The Demographic Future of Europe – Facts, Figures, Policies. Results of the Population Policy Acceptance Study (PPAS)
DIALOG project
Federal Institute for Population Research, 2005.
In the framework of the PPAS, people in 14 european countries were asked about their opinions on family and family policy, on desired fertility and the circumstances opposing its realisation, about the role played by elderly people in our societies and the expectations of successful policy on the elderly, on living together as partners in various living arrangements, and on policies promoting gender equity and on the reconciliation of family and gainful employment. The team of researchers of the Population Policy Acceptance Study, wish to inform the public and politicians of what Europeans think about demographic change and of their expectations as to the features of population-relevant policies.

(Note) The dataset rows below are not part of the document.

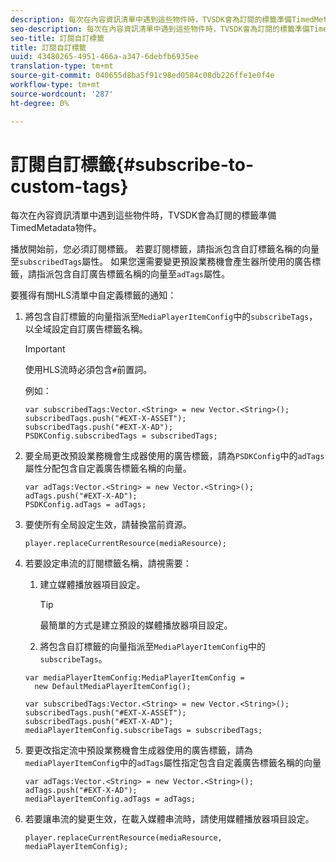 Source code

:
 ```yaml
---
description: 每次在內容資訊清單中遇到這些物件時，TVSDK會為訂閱的標籤準備TimedMetadata物件。
seo-description: 每次在內容資訊清單中遇到這些物件時，TVSDK會為訂閱的標籤準備TimedMetadata物件。
seo-title: 訂閱自訂標籤
title: 訂閱自訂標籤
uuid: 43480265-4951-466a-a347-6debfb6935ee
translation-type: tm+mt
source-git-commit: 040655d8ba5f91c98ed0584c08db226ffe1e0f4e
workflow-type: tm+mt
source-wordcount: '287'
ht-degree: 0%

---
```



# 訂閱自訂標籤{#subscribe-to-custom-tags}

每次在內容資訊清單中遇到這些物件時，TVSDK會為訂閱的標籤準備TimedMetadata物件。

播放開始前，您必須訂閱標籤。
若要訂閱標籤，請指派包含自訂標籤名稱的向量至`subscribedTags`屬性。 如果您還需要變更預設業務機會產生器所使用的廣告標籤，請指派包含自訂廣告標籤名稱的向量至`adTags`屬性。

要獲得有關HLS清單中自定義標籤的通知：

1. 將包含自訂標籤的向量指派至`MediaPlayerItemConfig`中的`subscribeTags`，以全域設定自訂廣告標籤名稱。

   >[!IMPORTANT]
   >
   >使用HLS流時必須包含`#`前置詞。

   例如：

   ```
   var subscribedTags:Vector.<String> = new Vector.<String>(); 
   subscribedTags.push("#EXT-X-ASSET"); 
   subscribedTags.push("#EXT-X-AD"); 
   PSDKConfig.subscribedTags = subscribedTags;
   ```

1. 要全局更改預設業務機會生成器使用的廣告標籤，請為`PSDKConfig`中的`adTags`屬性分配包含自定義廣告標籤名稱的向量。

   ```
   var adTags:Vector.<String> = new Vector.<String>(); 
   adTags.push("#EXT-X-AD"); 
   PSDKConfig.adTags = adTags; 
   ```

1. 要使所有全局設定生效，請替換當前資源。

   ```
   player.replaceCurrentResource(mediaResource);
   ```

1. 若要設定串流的訂閱標籤名稱，請視需要：
   1. 建立媒體播放器項目設定。

      >[!TIP]
      >
      >最簡單的方式是建立預設的媒體播放器項目設定。

   1. 將包含自訂標籤的向量指派至`MediaPlayerItemConfig`中的`subscribeTags`。

   ```
   var mediaPlayerItemConfig:MediaPlayerItemConfig =  
     new DefaultMediaPlayerItemConfig(); 
   
   var subscribedTags:Vector.<String> = new Vector.<String>(); 
   subscribedTags.push("#EXT-X-ASSET"); 
   subscribedTags.push("#EXT-X-AD"); 
   mediaPlayerItemConfig.subscribeTags = subscribedTags;
   ```

1. 要更改指定流中預設業務機會生成器使用的廣告標籤，請為`mediaPlayerItemConfig`中的`adTags`屬性指定包含自定義廣告標籤名稱的向量

   ```
   var adTags:Vector.<String> = new Vector.<String>(); 
   adTags.push("#EXT-X-AD"); 
   mediaPlayerItemConfig.adTags = adTags;
   ```

1. 若要讓串流的變更生效，在載入媒體串流時，請使用媒體播放器項目設定。

   ```
   player.replaceCurrentResource(mediaResource, mediaPlayerItemConfig);
   ```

Planning Demographic Futures: International Interactions of Gender Equality Discourse in Demographic Policy in the EU and Japan
Jemima Repo
University of Helsinki, 2009
This paper compares gender equality discourse in demographic planning in Japan and the European Union. Since the falling birth rate became a prime political problem in Japan in the early 1990s, the Japanese government has introduced a series of policies and established new institutions with which to tackle it. In the late 1990s, “gender equality” became the centre of Japan’s demographic strategy. One of the first to employ a “gender equality” discourse to tackle demographic decline, however, was the EU in the 1970s, from which Japanese policies appear to draw. The continuing fall in birth rates in EU member states have led to new shifts in gender equality discourse in the 1990s and 2000s. They contrast starkly with the state of gender equality in Japan, where for example, gender mainstreaming remains marginal and issues of diversity are altogether absent. A comparison of current gender equality discourse in demographic context in Japan and the EU sheds light first, on the international mechanisms involved in shaping gender equality discourse; second, on the specificities of its localisation in the Japanese context; and third, on how different discursive approaches to falling birth rates result in different discourses of gender equality.
Policy Lessons of the East Asian Demographic Transition
Geoffrey McNicoll
The Population Council, 2006
The usual lessons drawn from East Asia's striking experience of health and fertility transition concern the efficacy of well-designed government programs catering to an existing or ideationally stimulated demand. An alternative interpretation sees the demographic change—and the uptake of services—as a byproduct of social and economic development together with, in some cases, strong government pressures. This paper probes more deeply into this experience, seeking to identify common features of development design and administration that underlay it and to derive lessons for policies elsewhere. The broad sequence entailed, initially, establishment of an effective, typically authoritarian, system of local administration, providing (sometimes incidentally) a framework for promotion and service delivery in health, education, and family planning. Subsequent economic liberalization offered new opportunities for upward mobility—and greater risks of backsliding—but along with erosion of social capital and the breakdown or privatization of service programs. The study is mainly focused on seven countries: Taiwan and South Korea ("tiger" economies), Thailand, Malaysia, and Indonesia ("second wave" countries), and China and Vietnam ("market-Leninist" economies). The period is roughly from the 1960s to the 1990s.